Having studied ISTE NETS standards and Partnership for 21st Century Skills, I can’t help but agree that they outline skills and standards that we should use to inform classroom instruction. Who could not endorse creativity, communication and collaboration, critical thinking, problem solving, and the rest as skills that students should develop.  The framework for 21st Century  includes many of the same skills  and adds learning core subjects and life and career skills.  As the overview of the framework says, it is a more holist view of education.  These standards and desired outcomes are the starting place for Understanding by Design.  The most important thing to me about UbD is that it focuses on essential questions.  I firmly believe that it is the questions that we ask that drive learning. 

However, in one of the comments on Scott McLeod’s blog the wrtier mentioned that the standards movement measures in the narrowest way.  Which is true of many state standards.  If one just taught to the standards learning would be pretty narrow and dry but I agree with the writer that the best teaching is responsive to the student.  Good teachers are always asking, “what next? “ (Allowed and built into UbD).The questions raised about whether these standards are anything new or enough is a good one.
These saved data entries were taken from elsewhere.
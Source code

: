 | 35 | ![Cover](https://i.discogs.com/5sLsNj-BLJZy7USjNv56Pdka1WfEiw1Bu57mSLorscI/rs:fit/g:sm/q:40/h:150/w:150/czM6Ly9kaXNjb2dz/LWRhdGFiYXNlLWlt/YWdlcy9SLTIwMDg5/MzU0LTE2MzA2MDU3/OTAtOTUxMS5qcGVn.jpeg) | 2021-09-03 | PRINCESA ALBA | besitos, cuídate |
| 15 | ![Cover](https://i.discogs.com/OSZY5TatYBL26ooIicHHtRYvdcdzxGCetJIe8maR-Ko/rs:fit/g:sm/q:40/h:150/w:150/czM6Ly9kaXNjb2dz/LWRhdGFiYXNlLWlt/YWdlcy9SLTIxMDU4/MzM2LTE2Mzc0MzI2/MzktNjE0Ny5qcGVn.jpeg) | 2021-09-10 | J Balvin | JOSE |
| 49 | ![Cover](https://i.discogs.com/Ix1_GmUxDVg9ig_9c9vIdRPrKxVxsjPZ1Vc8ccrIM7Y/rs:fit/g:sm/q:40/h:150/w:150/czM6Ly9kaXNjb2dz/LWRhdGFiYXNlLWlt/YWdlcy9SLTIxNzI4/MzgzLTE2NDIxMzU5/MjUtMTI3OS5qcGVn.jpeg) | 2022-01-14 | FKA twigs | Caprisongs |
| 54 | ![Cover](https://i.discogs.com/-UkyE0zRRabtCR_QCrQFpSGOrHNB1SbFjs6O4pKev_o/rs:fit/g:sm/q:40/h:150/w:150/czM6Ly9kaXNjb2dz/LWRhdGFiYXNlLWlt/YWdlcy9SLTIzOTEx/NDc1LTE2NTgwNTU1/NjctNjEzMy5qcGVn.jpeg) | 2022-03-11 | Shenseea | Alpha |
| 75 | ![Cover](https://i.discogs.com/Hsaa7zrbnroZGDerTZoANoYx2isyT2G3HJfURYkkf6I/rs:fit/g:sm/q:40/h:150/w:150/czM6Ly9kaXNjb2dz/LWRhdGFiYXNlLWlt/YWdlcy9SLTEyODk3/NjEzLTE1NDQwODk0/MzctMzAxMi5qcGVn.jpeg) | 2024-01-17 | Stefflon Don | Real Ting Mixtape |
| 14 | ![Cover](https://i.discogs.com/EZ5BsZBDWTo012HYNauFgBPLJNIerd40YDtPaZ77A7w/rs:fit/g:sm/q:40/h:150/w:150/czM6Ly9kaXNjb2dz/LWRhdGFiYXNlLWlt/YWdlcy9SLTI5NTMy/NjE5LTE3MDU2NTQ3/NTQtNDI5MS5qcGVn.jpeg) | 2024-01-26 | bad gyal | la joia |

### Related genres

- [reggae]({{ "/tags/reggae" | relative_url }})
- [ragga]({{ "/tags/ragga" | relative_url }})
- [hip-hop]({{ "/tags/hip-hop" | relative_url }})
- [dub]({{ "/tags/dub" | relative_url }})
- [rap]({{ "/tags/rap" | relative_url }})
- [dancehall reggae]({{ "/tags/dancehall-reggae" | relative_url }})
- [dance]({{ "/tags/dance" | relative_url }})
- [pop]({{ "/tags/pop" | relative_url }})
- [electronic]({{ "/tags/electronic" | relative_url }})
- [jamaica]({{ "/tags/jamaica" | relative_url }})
The profound difference technology has made is opening up the world for teachers as well as for students.  Information and resources are at our fingertips. It is a very challenging and exciting time.  Although quality teaching and learning can be done without technology, it is a lot easier with it. The risk is to be dazzled and distracted by technology and loose sight of our goals and that’s where the standards help. I think we are just beginning to come to grips with what it means to live in a world where information and communication is at our fingertips all the time. 

 

2 comments:

  1. Tough topic: ISTE NETS, State Standards, & P21. I personally think these three entities work against each other to a large extent. Where the ISTE NETS represent (or at least are supposed to represent) an independent body promoting creativity, research, connectivity, collaboration, etc., P21 does so from an economic or corporate bias. Both P21 and ISTE NETS attempt to open up curriculum while the standards tend to close down or hone in.

    ReplyDelete
  2. Point taken. Every time I see an "s" in an acronym I think "standard". ISTE NETS is about performance indicators that I think make a lot of sense.